Naturalmente, el repertorio que ofrecen las Rutas en cada caso es finito, en razón del número de páginas de cada publicación. Pero siempre se pensó que deberían constituir un instrumento vivo, que se enriquezca con la práctica y la experiencia de los maestros. Es no sólo posible sino deseable y necesario que los docentes, basados en las orientaciones generales, formulen propuestas metodológicas equivalentes o aún mejores que las allí contenidas, haciendo posible que los repertorios se enriquezcan y renueven cada año. Las Rutas son un instrumento pedagógico y, por lo tanto, debe convertirse en un recurso cada vez más útil para el maestro de aula.
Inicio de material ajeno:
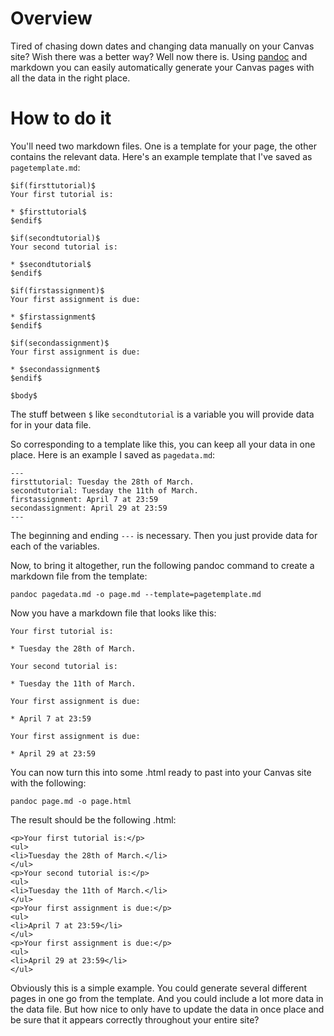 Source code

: 
# Overview

Tired of chasing down dates and changing data manually on your Canvas site? Wish there was a better way? Well now there is. Using [pandoc](https://pandoc.org/) and markdown you can easily automatically generate your Canvas pages with all the data in the right place.

# How to do it

You'll need two markdown files. One is a template for your page, the other contains the relevant data. Here's an example template that I've saved as `pagetemplate.md`:

```
$if(firsttutorial)$
Your first tutorial is:

* $firsttutorial$
$endif$

$if(secondtutorial)$
Your second tutorial is:

* $secondtutorial$
$endif$

$if(firstassignment)$
Your first assignment is due:

* $firstassignment$
$endif$

$if(secondassignment)$
Your first assignment is due:

* $secondassignment$
$endif$

$body$
```

The stuff between `$` like `secondtutorial` is a variable you will provide data for in your data file.

So corresponding to a template like this, you can keep all your data in one place. Here is an example I saved as `pagedata.md`:

```
---
firsttutorial: Tuesday the 28th of March.
secondtutorial: Tuesday the 11th of March.
firstassignment: April 7 at 23:59
secondassignment: April 29 at 23:59
---

```

The beginning and ending `---` is necessary. Then you just provide data for each of the variables. 

Now, to bring it altogether, run the following pandoc command to create a markdown file from the template:

```
pandoc pagedata.md -o page.md --template=pagetemplate.md
```

Now you have a markdown file that looks like this:

```
Your first tutorial is:

* Tuesday the 28th of March.

Your second tutorial is:

* Tuesday the 11th of March.

Your first assignment is due:

* April 7 at 23:59

Your first assignment is due:

* April 29 at 23:59
```

You can now turn this into some .html ready to past into your Canvas site with the following:

```
pandoc page.md -o page.html
```

The result should be the following .html:

```
<p>Your first tutorial is:</p>
<ul>
<li>Tuesday the 28th of March.</li>
</ul>
<p>Your second tutorial is:</p>
<ul>
<li>Tuesday the 11th of March.</li>
</ul>
<p>Your first assignment is due:</p>
<ul>
<li>April 7 at 23:59</li>
</ul>
<p>Your first assignment is due:</p>
<ul>
<li>April 29 at 23:59</li>
</ul>
```

Obviously this is a simple example. You could generate several different pages in one go from the template. And you could include a lot more data in the data file. But how nice to only have to update the data in once place and be sure that it appears correctly throughout your entire site?




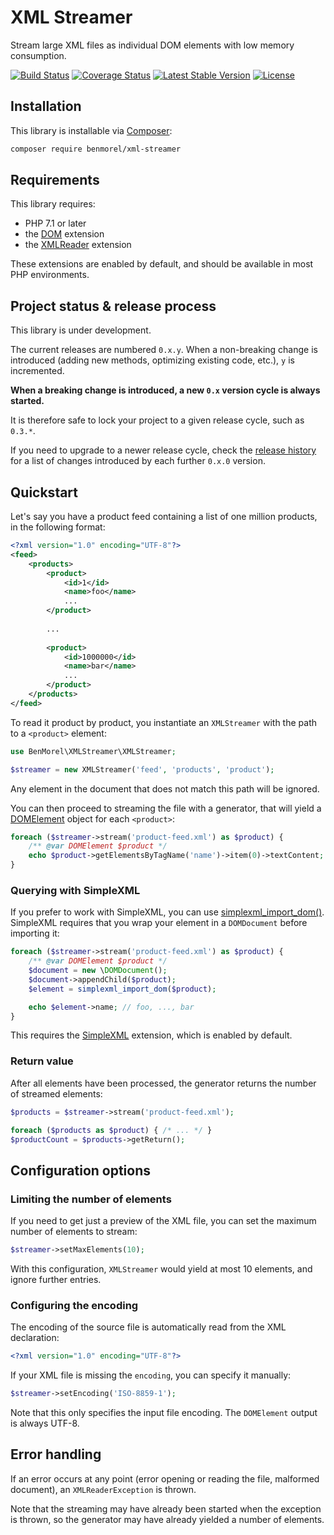 # XML Streamer

Stream large XML files as individual DOM elements with low memory consumption.

[![Build Status](https://secure.travis-ci.org/BenMorel/XMLStreamer.svg?branch=master)](http://travis-ci.org/BenMorel/XMLStreamer)
[![Coverage Status](https://coveralls.io/repos/BenMorel/XMLStreamer/badge.svg?branch=master)](https://coveralls.io/r/BenMorel/XMLStreamer?branch=master)
[![Latest Stable Version](https://poser.pugx.org/benmorel/xml-streamer/v/stable)](https://packagist.org/packages/benmorel/xml-streamer)
[![License](https://img.shields.io/badge/license-MIT-blue.svg)](http://opensource.org/licenses/MIT)

## Installation

This library is installable via [Composer](https://getcomposer.org/):

```bash
composer require benmorel/xml-streamer
```

## Requirements

This library requires:

- PHP 7.1 or later
- the [DOM](http://php.net/manual/en/book.dom.php) extension
- the [XMLReader](http://php.net/manual/en/book.xmlreader.php) extension

These extensions are enabled by default, and should be available in most PHP environments.

## Project status & release process

This library is under development.

The current releases are numbered `0.x.y`. When a non-breaking change is introduced (adding new methods, optimizing
existing code, etc.), `y` is incremented.

**When a breaking change is introduced, a new `0.x` version cycle is always started.**

It is therefore safe to lock your project to a given release cycle, such as `0.3.*`.

If you need to upgrade to a newer release cycle, check the [release history](https://github.com/BenMorel/XMLStreamer/releases)
for a list of changes introduced by each further `0.x.0` version.

## Quickstart

Let's say you have a product feed containing a list of one million products, in the following format:

```xml
<?xml version="1.0" encoding="UTF-8"?>
<feed>
    <products>
        <product>
            <id>1</id>
            <name>foo</name>
            ...
        </product>
    
        ...
    
        <product>
            <id>1000000</id>
            <name>bar</name>
            ...
        </product>
    </products>
</feed>
```

To read it product by product, you instantiate an `XMLStreamer` with the path to a `<product>` element:

```php
use BenMorel\XMLStreamer\XMLStreamer;

$streamer = new XMLStreamer('feed', 'products', 'product');
```

Any element in the document that does not match this path will be ignored.

You can then proceed to streaming the file with a generator, that will yield a [DOMElement](http://php.net/manual/en/class.domelement.php) object for each `<product>`:

```php
foreach ($streamer->stream('product-feed.xml') as $product) {
    /** @var DOMElement $product */
    echo $product->getElementsByTagName('name')->item(0)->textContent; // foo, ..., bar
}
```

### Querying with SimpleXML

If you prefer to work with SimpleXML, you can use [simplexml_import_dom()](http://php.net/manual/en/function.simplexml-import-dom.php). SimpleXML requires that you wrap your element in a `DOMDocument` before importing it:

```php
foreach ($streamer->stream('product-feed.xml') as $product) {
    /** @var DOMElement $product */
    $document = new \DOMDocument();
    $document->appendChild($product);
    $element = simplexml_import_dom($product);

    echo $element->name; // foo, ..., bar
}
```

This requires the [SimpleXML](http://php.net/manual/en/book.simplexml.php) extension, which is enabled by default.

### Return value

After all elements have been processed, the generator returns the number of streamed elements:

```php
$products = $streamer->stream('product-feed.xml');

foreach ($products as $product) { /* ... */ }
$productCount = $products->getReturn();
```

## Configuration options

### Limiting the number of elements

If you need to get just a preview of the XML file, you can set the maximum number of elements to stream:

```php
$streamer->setMaxElements(10);
```

With this configuration, `XMLStreamer` would yield at most 10 elements, and ignore further entries.

### Configuring the encoding

The encoding of the source file is automatically read from the XML declaration:

```xml
<?xml version="1.0" encoding="UTF-8"?>
```

If your XML file is missing the `encoding`, you can specify it manually:

```php
$streamer->setEncoding('ISO-8859-1');
```

Note that this only specifies the input file encoding. The `DOMElement` output is always UTF-8.

## Error handling

If an error occurs at any point (error opening or reading the file, malformed document), an `XMLReaderException` is thrown.

Note that the streaming may have already been started when the exception is thrown, so the generator may have already yielded a number of elements.
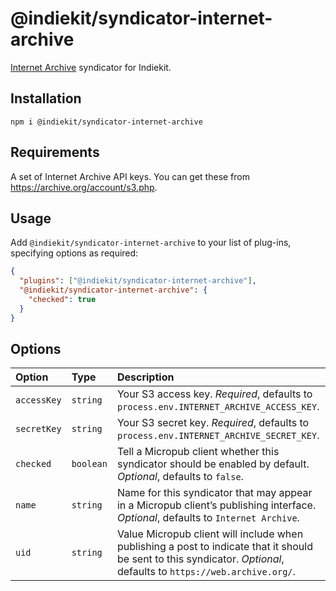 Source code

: # @indiekit/syndicator-internet-archive

[Internet Archive](https://archive.org) syndicator for Indiekit.

## Installation

`npm i @indiekit/syndicator-internet-archive`

## Requirements

A set of Internet Archive API keys. You can get these from <https://archive.org/account/s3.php>.

## Usage

Add `@indiekit/syndicator-internet-archive` to your list of plug-ins, specifying options as required:

```json
{
  "plugins": ["@indiekit/syndicator-internet-archive"],
  "@indiekit/syndicator-internet-archive": {
    "checked": true
  }
}
```

## Options

| Option      | Type      | Description                                                                                                                                                          |
| :---------- | :-------- | :------------------------------------------------------------------------------------------------------------------------------------------------------------------- |
| `accessKey` | `string`  | Your S3 access key. _Required_, defaults to `process.env.INTERNET_ARCHIVE_ACCESS_KEY`.                                                                               |
| `secretKey` | `string`  | Your S3 secret key. _Required_, defaults to `process.env.INTERNET_ARCHIVE_SECRET_KEY`.                                                                               |
| `checked`   | `boolean` | Tell a Micropub client whether this syndicator should be enabled by default. _Optional_, defaults to `false`.                                                        |
| `name`      | `string`  | Name for this syndicator that may appear in a Micropub client’s publishing interface. _Optional_, defaults to `Internet Archive`.                                    |
| `uid`       | `string`  | Value Micropub client will include when publishing a post to indicate that it should be sent to this syndicator. _Optional_, defaults to `https://web.archive.org/`. |
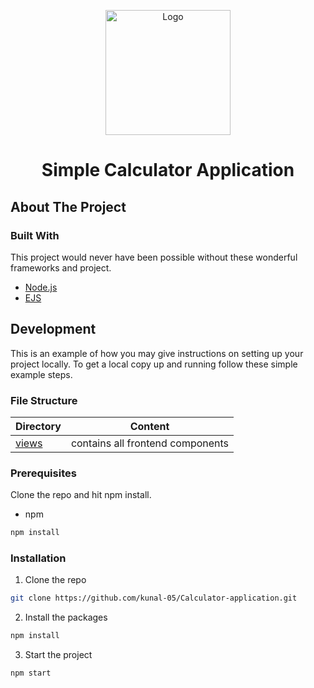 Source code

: <p align="center">
    <img src="https://cdn.dribbble.com/users/29736/screenshots/1298208/media/7bc02c1e4235adb7e4be74af5b4d1fac.gif" width="200" alt="Logo">
  <h1 align="center">Simple Calculator Application</h1>


<!-- ABOUT THE PROJECT -->
## About The Project
### Built With

This project would never have been possible without these wonderful frameworks and project.

- [Node.js](https://nodejs.org)
- [EJS](https://ejs.co)

<!-- GETTING STARTED -->

## Development

This is an example of how you may give instructions on setting up your project locally.
To get a local copy up and running follow these simple example steps.

### File Structure

| Directory                                                                                         | Content                      |
| --------------------------------------------------------------------------------------------------| ---------------------------- |
| [views](https://github.com/vidhi-mody/Bloom/tree/master/views)         | contains all frontend components |

### Prerequisites

Clone the repo and hit npm install.

- npm

```sh
npm install
```

### Installation

1. Clone the repo

```sh
git clone https://github.com/kunal-05/Calculator-application.git
```

2. Install the packages

```sh
npm install
```

3. Start the project

```JS
npm start
```
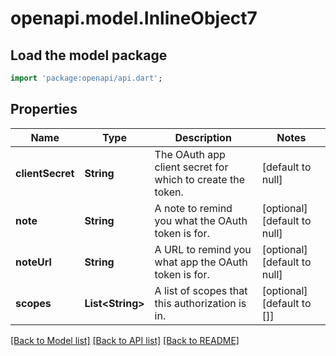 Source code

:# openapi.model.InlineObject7

## Load the model package
```dart
import 'package:openapi/api.dart';
```

## Properties
Name | Type | Description | Notes
------------ | ------------- | ------------- | -------------
**clientSecret** | **String** | The OAuth app client secret for which to create the token. | [default to null]
**note** | **String** | A note to remind you what the OAuth token is for. | [optional] [default to null]
**noteUrl** | **String** | A URL to remind you what app the OAuth token is for. | [optional] [default to null]
**scopes** | **List&lt;String&gt;** | A list of scopes that this authorization is in. | [optional] [default to []]

[[Back to Model list]](../README.md#documentation-for-models) [[Back to API list]](../README.md#documentation-for-api-endpoints) [[Back to README]](../README.md)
Por una política pública de mejora de los aprendizajes
Por cierto, los instrumentos, por muy buenos que sean, no bastan para generar un cambio en las prácticas. Deben ser parte de una estrategia mayor dirigida a mejorar la efectividad de la enseñanza y que necesita hacer entrar en el tablero otras piezas no menos importantes.
Por ejemplo, el liderazgo pedagógico del director, que requiere no sólo una capacitación especializada sino liberarlo de la sobrecarga administrativa. El aumento de la jornada escolar, pues el desarrollo de competencias supone procesos largos y oportunidades para profundizar. Un sistema de incentivos, no monetarios, que reconozca los méritos docentes en la enseñanza y los divulgue a la sociedad, revalorando la profesión. Una distribución equitativa del presupuesto para que todas las escuelas públicas sin excepción, en especial las más pobre y alejadas antes que cualquier mega-colegio urbano, tengan los recursos básicos necesarios que requiere un aprendizaje eficaz en condiciones dignas.
Es igualmente importante una formación docente que asegure niveles imprescindibles de calidad y que se oriente al desarrollo progresivo de las nueve competencias profesionales señaladas en el Marco del Buen Desempeño Docente, pues son el sustrato de cualquier pedagogía activa y la condición de posibilidad de toda didáctica dirigida a la formación de estudiantes capaces de pensar por sí mismos, resolver problemas, cooperar con otros y cumplir metas, tanto personales como colectivas.
En ese escenario, las Rutas de Aprendizaje pueden cumplir un rol aún más eficaz en beneficio del crecimiento profesional de los docentes peruanos y de sus propios estudiantes.